The main thing that is different right now is that the market is losing confidence that the Fed is going to continue to be as aggressive with its bond buying. There are some general economic concerns and worries about Japan and China, but nothing is as important as the Fed and its dedication to keeping interest rates low. Fear of what will happen when the Fed starts to taper off its bond buying is why the market is struggling.

The dilemma that this market poses is that the standard technical analysis tells us we shouldn't be too trusting of an oversold bounce at this juncture. The theory is that after the breakdown we've had there would be stuck bulls and more aggressive bears that will be looking to sell into strength and they will put pressure on a bounce and cause it to fail.

That certainly is logical, but in this market the tendency has been to bounce after a pullback and then go straight back up in very streaky fashion. Bears get squeezed and underinvested bulls are constantly struggling to put cash to work.

Every time I start to think that this time the market will act more normally and not pull off another V-shaped bounce, I am proven wrong. I would definitely be surprised to see the market go straight back up once again, but I have seen it so often that I can appreciate that possibility. The dynamics of the market have changed and the nature of liquidity seems to support that action more often than not.

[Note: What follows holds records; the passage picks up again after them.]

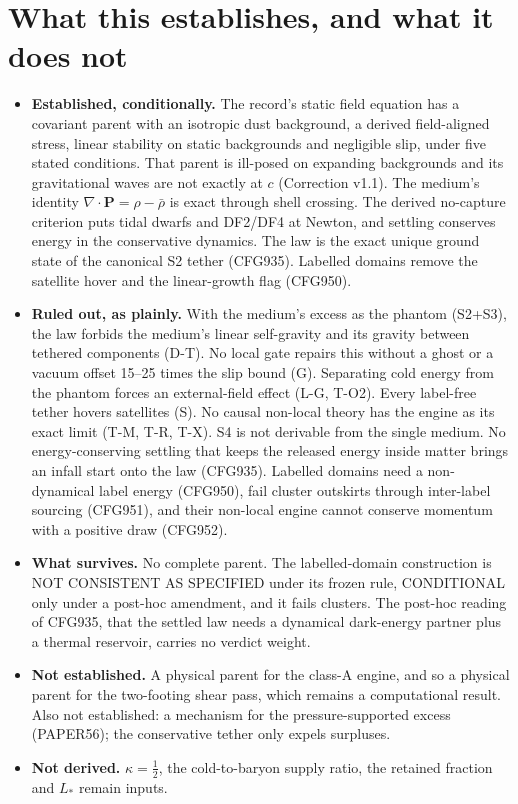 \documentclass[10pt]{article}
\begin{document}
\section{What this establishes, and what it does not}
\begin{itemize}
\item \textbf{Established, conditionally.} The record's static field equation has a covariant parent with an isotropic dust background, a derived field-aligned stress, linear stability on static backgrounds and negligible slip, under five stated conditions. That parent is ill-posed on expanding backgrounds and its gravitational waves are not exactly at $c$ (Correction v1.1). The medium's identity $\nabla\cdot\mathbf P=\rho-\bar\rho$ is exact through shell crossing. The derived no-capture criterion puts tidal dwarfs and DF2/DF4 at Newton, and settling conserves energy in the conservative dynamics. The law is the exact unique ground state of the canonical S2 tether (CFG935). Labelled domains remove the satellite hover and the linear-growth flag (CFG950).
\item \textbf{Ruled out, as plainly.} With the medium's excess as the phantom (S2+S3), the law forbids the medium's linear self-gravity and its gravity between tethered components (D-T). No local gate repairs this without a ghost or a vacuum offset 15--25 times the slip bound (G). Separating cold energy from the phantom forces an external-field effect (L-G, T-O2). Every label-free tether hovers satellites (S). No causal non-local theory has the engine as its exact limit (T-M, T-R, T-X). S4 is not derivable from the single medium. No energy-conserving settling that keeps the released energy inside matter brings an infall start onto the law (CFG935). Labelled domains need a non-dynamical label energy (CFG950), fail cluster outskirts through inter-label sourcing (CFG951), and their non-local engine cannot conserve momentum with a positive draw (CFG952).
\item \textbf{What survives.} No complete parent. The labelled-domain construction is NOT CONSISTENT AS SPECIFIED under its frozen rule, CONDITIONAL only under a post-hoc amendment, and it fails clusters. The post-hoc reading of CFG935, that the settled law needs a dynamical dark-energy partner plus a thermal reservoir, carries no verdict weight.
\item \textbf{Not established.} A physical parent for the class-A engine, and so a physical parent for the two-footing shear pass, which remains a computational result. Also not established: a mechanism for the pressure-supported excess (PAPER56); the conservative tether only expels surpluses.
\item \textbf{Not derived.} $\kappa=\tfrac12$, the cold-to-baryon supply ratio, the retained fraction and $L_*$ remain inputs.
\end{itemize}
\end{document}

At this point, I'm not ready to say that the correction is over. I will be looking for this oversold bounce to fail. Part of the reason for that is because so many seem convinced that the market can't possibly correct very much. There doesn't seem to be any real concern that a significant top may be forming. In fact, the fear is that the will miss out on the oversold bounce rather than be caught in more downside.

The bulls have been right all year, so it makes sense that they are confident, but at some point that attitude will produce poor positioning and cause a correction to gain momentum.

Keep in mind that we have a very important jobs report tomorrow and with the Fed wavering, bad news may actually be good for the market.

We'll see how this oversold bounce acts this morning, but the market is likely going to start thinking about the jobs report very quickly.